Living in a democrat-run state, masks are mandated indoors statewide, and were already mandated indoors at the county level. I see people wearing masks just to walk around in the open air by themselves.

Over time my views have only gotten more "radical": back when I did the writeup I still reluctantly advocated for suspending mass gatherings, I now think that no limits should be put on the general population whatsover. Universal masking is complete pseudoscience but if we assume it does slow transmission (I don't think it does) that's a bad thing since we should not slow the spread of SARS-2 in the general population.

I suspect about 90% of our recorded COVID deaths are basically a fabrication; someone died and happened to be PCR positive, but COVID didn't kill them.
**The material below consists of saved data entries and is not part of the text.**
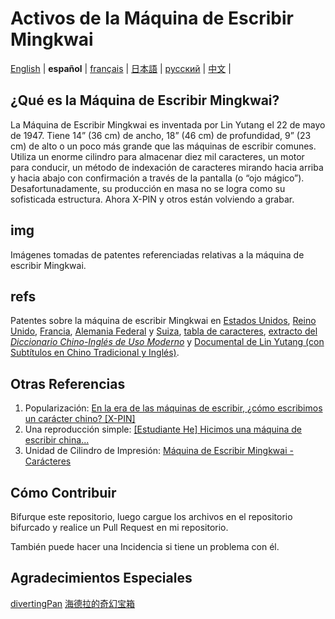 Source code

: # Activos de la Máquina de Escribir Mingkwai

[English](https://github.com/ExpedicHabbet/MingkwaiAssets/blob/main/README.md) |
__español__ |
[français](https://github.com/ExpedicHabbet/MingkwaiAssets/blob/main/LISEZMOI.md) |
[日本語](https://github.com/ExpedicHabbet/MingkwaiAssets/blob/main/README-JA.md) |
[русский](https://github.com/ExpedicHabbet/MingkwaiAssets/blob/main/README-RU.md) |
[中文](https://github.com/ExpedicHabbet/MingkwaiAssets/blob/main/README-ZH.md) |

## ¿Qué es la Máquina de Escribir Mingkwai?

La Máquina de Escribir Mingkwai es inventada por Lin Yutang el 22 de mayo de 1947. Tiene 14” (36 cm) de ancho, 18” (46 cm) de profundidad, 9” (23 cm) de alto o un poco más grande que las máquinas de escribir comunes. Utiliza un enorme cilindro para almacenar diez mil caracteres, un motor para conducir, un método de indexación de caracteres mirando hacia arriba y hacia abajo con confirmación a través de la pantalla (o “ojo mágico”). Desafortunadamente, su producción en masa no se logra como su sofisticada estructura. Ahora X-PIN y otros están volviendo a grabar.

## img

Imágenes tomadas de patentes referenciadas relativas a la máquina de escribir Mingkwai.

## refs

Patentes sobre la máquina de escribir Mingkwai en [Estados ](https://github.com/ExpedicHabbet/MingkwaiAssets/blob/main/refs/US2613795A.pdf)[Unidos](https://github.com/ExpedicHabbet/MingkwaiAssets/blob/main/refs/US2613794A.pdf), [Reino Unido](https://github.com/ExpedicHabbet/MingkwaiAssets/blob/main/refs/GB711462A.pdf), [Francia](https://github.com/ExpedicHabbet/MingkwaiAssets/blob/main/refs/FR984303A.pdf), [Alemania Federal](https://github.com/ExpedicHabbet/MingkwaiAssets/blob/main/refs/DE922774C.pdf) y [Suiza](https://github.com/ExpedicHabbet/MingkwaiAssets/blob/main/refs/CH327313A.pdf), [tabla de caracteres](https://github.com/ExpedicHabbet/MingkwaiAssets/blob/main/refs/字表·明快華文打字機.pdf), [extracto del _Diccionario Chino-Inglés de Uso Moderno_](https://github.com/ExpedicHabbet/MingkwaiAssets/blob/main/refs/林語堂《當代漢英詞典》摘錄.pdf) y [Documental de Lin Yutang (con Subtítulos en Chino Tradicional y Inglés)](https://github.com/ExpedicHabbet/MingkwaiAssets/blob/main/refs/林語堂紀錄片(1985年).mp4).

## Otras Referencias

1. Popularización: [En la era de las máquinas de escribir, ¿cómo escribimos un carácter chino? [X-PIN]](https://www.bilibili.com/video/BV1eM4y1w7JF/)
2. Una reproducción simple: [[Estudiante He] Hicimos una máquina de escribir china...](https://www.bilibili.com/video/BV1Sk4y1471G/)
3. Unidad de Cilindro de Impresión: [Máquina de Escribir Mingkwai - Carácteres](https://www.mfuns.net/video/50363)

## Cómo Contribuir

Bifurque este repositorio, luego cargue los archivos en el repositorio bifurcado y realice un Pull Request en mi repositorio.

También puede hacer una Incidencia si tiene un problema con él.

## Agradecimientos Especiales

[divertingPan](https://github.com/divertingPan)
[海德拉的奇幻宝箱](https://www.mfuns.net/member/34656) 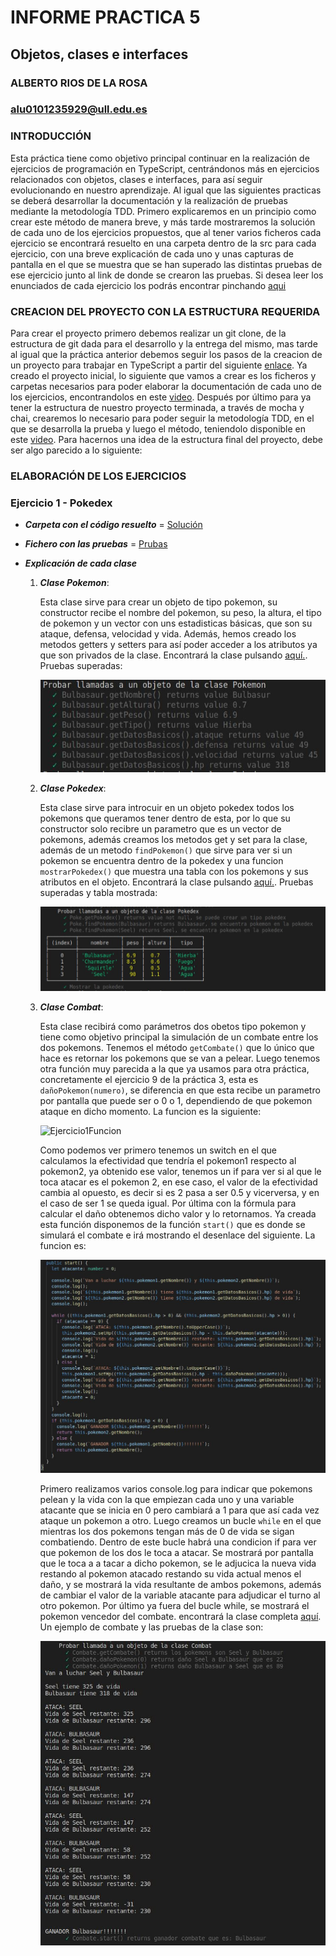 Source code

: # INFORME PRACTICA 5
## Objetos, clases e interfaces
### ALBERTO RIOS DE LA ROSA
### alu0101235929@ull.edu.es

### INTRODUCCIÓN

Esta práctica tiene como objetivo principal continuar en la realización de ejercicios de programación en TypeScript, centrándonos más en ejercicios relacionados con objetos, clases e interfaces, para así seguir evolucionando en nuestro aprendizaje. Al igual que las siguientes practicas se deberá desarrollar la documentación y la realización de pruebas mediante la metodología TDD. Primero explicaremos en un principio como crear este método de manera breve, y más tarde mostraremos la solución de cada uno de los ejercicios propuestos, que al tener varios ficheros cada ejercicio se encontrará resuelto en una carpeta dentro de la src para cada ejercicio, con una breve explicación de cada uno y unas capturas de pantalla en el que se muestra que se han superado las distintas pruebas de ese ejercicio junto al link de donde se crearon las pruebas. Si desea leer los enunciados de cada ejercicio los podrás encontrar pinchando [aqui](https://ull-esit-inf-dsi-2021.github.io/prct05-objects-classes-interfaces/)

### CREACION DEL PROYECTO CON LA ESTRUCTURA REQUERIDA

Para crear el proyecto primero debemos realizar un git clone, de la estructura de git dada para el desarrollo y la entrega del mismo, mas tarde al igual que la práctica anterior debemos seguir los pasos de la creacion de un proyecto para trabajar en TypeScript a partir del siguiente [enlace](https://ull-esit-inf-dsi-2021.github.io/typescript-theory/typescript-project-setup.html). Ya creado el proyecto inicial, lo siguiente que vamos a crear es los ficheros y carpetas necesarios para poder elaborar la documentación de cada uno de los ejercicios, encontrandolos en este [video](https://drive.google.com/file/d/19LLLCuWg7u0TjjKz9q8ZhOXgbrKtPUme/view). Después por último para ya tener la estructura de nuestro proyecto terminada, a través de mocha y chai, crearemos lo necesario para poder seguir la metodología TDD, en el que se desarrolla la prueba y luego el método, teniendolo disponible en este [video](https://drive.google.com/file/d/1-z1oNOZP70WBDyhaaUijjHvFtqd6eAmJ/view). Para hacernos una idea de la estructura final del proyecto, debe ser algo parecido a lo siguiente:



### ELABORACIÓN DE LOS EJERCICIOS

### Ejercicio 1 - Pokedex

 - ___Carpeta con el código resuelto___ = [Solución](https://github.com/ULL-ESIT-INF-DSI-2021/ull-esit-inf-dsi-20-21-prct05-objects-classes-interfaces-Espinette/tree/master/src/ejercicio-1)
 
 - ___Fichero con las pruebas___ = [Prubas](https://github.com/ULL-ESIT-INF-DSI-2021/ull-esit-inf-dsi-20-21-prct05-objects-classes-interfaces-Espinette/blob/master/tests/ejercicio-1.spec.ts)

 - ___Explicación de cada clase___

    1. ___Clase Pokemon___:
      
        Esta clase sirve para crear un objeto de tipo pokemon, su constructor recibe el nombre del pokemon, su peso, la altura, el tipo de pokemon y un vector con uns estadisticas básicas, que son su ataque, defensa, velocidad y vida. Además, hemos creado los metodos getters y setters para así poder acceder a los atributos ya que son privados de la clase. Encontrará la clase pulsando [aquí.](https://github.com/ULL-ESIT-INF-DSI-2021/ull-esit-inf-dsi-20-21-prct05-objects-classes-interfaces-Espinette/blob/master/src/ejercicio-1/pokemon.ts). Pruebas superadas:
        
        ![Ejercicio1Funcion](Imagenes/Pokemon.JPG) 
        
    2. ___Clase Pokedex___:

        Esta clase sirve para introcuir en un objeto pokedex todos los pokemons que queramos tener dentro de esta, por lo que su constructor solo recibre un parametro que es un vector de pokemons, además creamos los metodos get y set para la clase, además de un metodo `findPokemon()` que sirve para ver si un pokemon se encuentra dentro de la pokedex y una funcion `mostrarPokedex()` que muestra una tabla con los pokemons y sus atributos en el objeto. Encontrará la clase pulsando [aquí.](https://github.com/ULL-ESIT-INF-DSI-2021/ull-esit-inf-dsi-20-21-prct05-objects-classes-interfaces-Espinette/blob/master/src/ejercicio-1/pokedex.ts). Pruebas superadas y tabla mostrada:
        
         ![Ejercicio1Funcion](Imagenes/Pokedex.JPG) 
    
    3. ___Clase Combat___:

        Esta clase recibirá como parámetros dos obetos tipo pokemon y tiene como objetivo principal la simulación de un combate entre los dos pokemons. Tenemos el método `getCombate()` que lo único que hace es retornar los pokemons que se van a pelear. Luego tenemos otra función muy parecida a la que ya usamos para otra práctica, concretamente el ejercicio 9 de la práctica 3, esta es `dañoPokemon(numero)`, se diferencia en que esta recibe un parametro por pantalla que puede ser o 0 o 1, dependiendo de que pokemon ataque en dicho momento. La funcion es la siguiente:  
        
         ![Ejercicio1Funcion](Imagenes/DañoPokemon.JPG) 
         
         Como podemos ver primero tenemos un switch en el que calculamos la efectividad que tendría el pokemon1 respecto al pokemon2, ya obtenido ese valor, tenemos un if para ver si al que le toca atacar es el pokemon 2, en ese caso, el valor de la efectividad cambia al opuesto, es decir si es 2 pasa a ser 0.5 y vicerversa, y en el caso de ser 1 se queda igual. Por última con la fórmula para calcular el daño obtenemos dicho valor y lo retornamos. Ya creada esta función disponemos de la función `start()` que es donde se simulará el combate e irá mostrando el desenlace del siguiente. La funcion es:
         
         ![Ejercicio1Funcion](Imagenes/StartCombat.JPG) 
         
         Primero realizamos varios console.log para indicar que pokemons pelean y la vida con la que empiezan cada uno y una variable atacante que se inicia en 0 pero cambiará a 1 para que así cada vez ataque un pokemon a otro. Luego creamos un bucle `while` en el que mientras los dos pokemons tengan más de 0 de vida se sigan combatiendo. Dentro de este bucle habrá una condicion if para ver que pokemon de los dos le toca a atacar. Se mostrará por pantalla que le toca a a tacar a dicho pokemon, se le adjucica la nueva vida restando al pokemon atacado restando su vida actual menos el daño, y se mostrará la vida resultante de ambos pokemons, además de cambiar el valor de la variable atacante para adjudicar el turno al otro pokemon. Por último ya fuera del bucle while, se mostrará el pokemon vencedor del combate. encontrará la clase completa [aquí](https://github.com/ULL-ESIT-INF-DSI-2021/ull-esit-inf-dsi-20-21-prct05-objects-classes-interfaces-Espinette/blob/master/src/ejercicio-1/combat.ts). Un ejemplo de combate y las pruebas de la clase son:

         ![Ejercicio1Funcion](Imagenes/Combat.JPG)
For those that did legitimately die of COVID, the years of life lost is quite small because COVID primarily kills the extremely old.

The universe where we never knew SARS-2 existed yet it emerged just the same is a universe with less poverty, more human rights, less all-cause mortality and likely less COVID-19 mortality.

Which reminds me on the other point I've gotten more radical on: I believe that lockdowns don't trade all-cause mortality to improve COVID-19 mortality; rather, I believe that lockdowns worsen both COVID-19 mortality and all-cause mortality, and thus are just a lose-lose situation.

The fact that we haven't reopened schools is completely laughable to me, and the fact that we are going to force kindergarten-aged kids to wear these disgusting masks and to undertake these reprehensible psychologically damaging social distancing measures is equally sad.

Hope things are going well for you all things considered.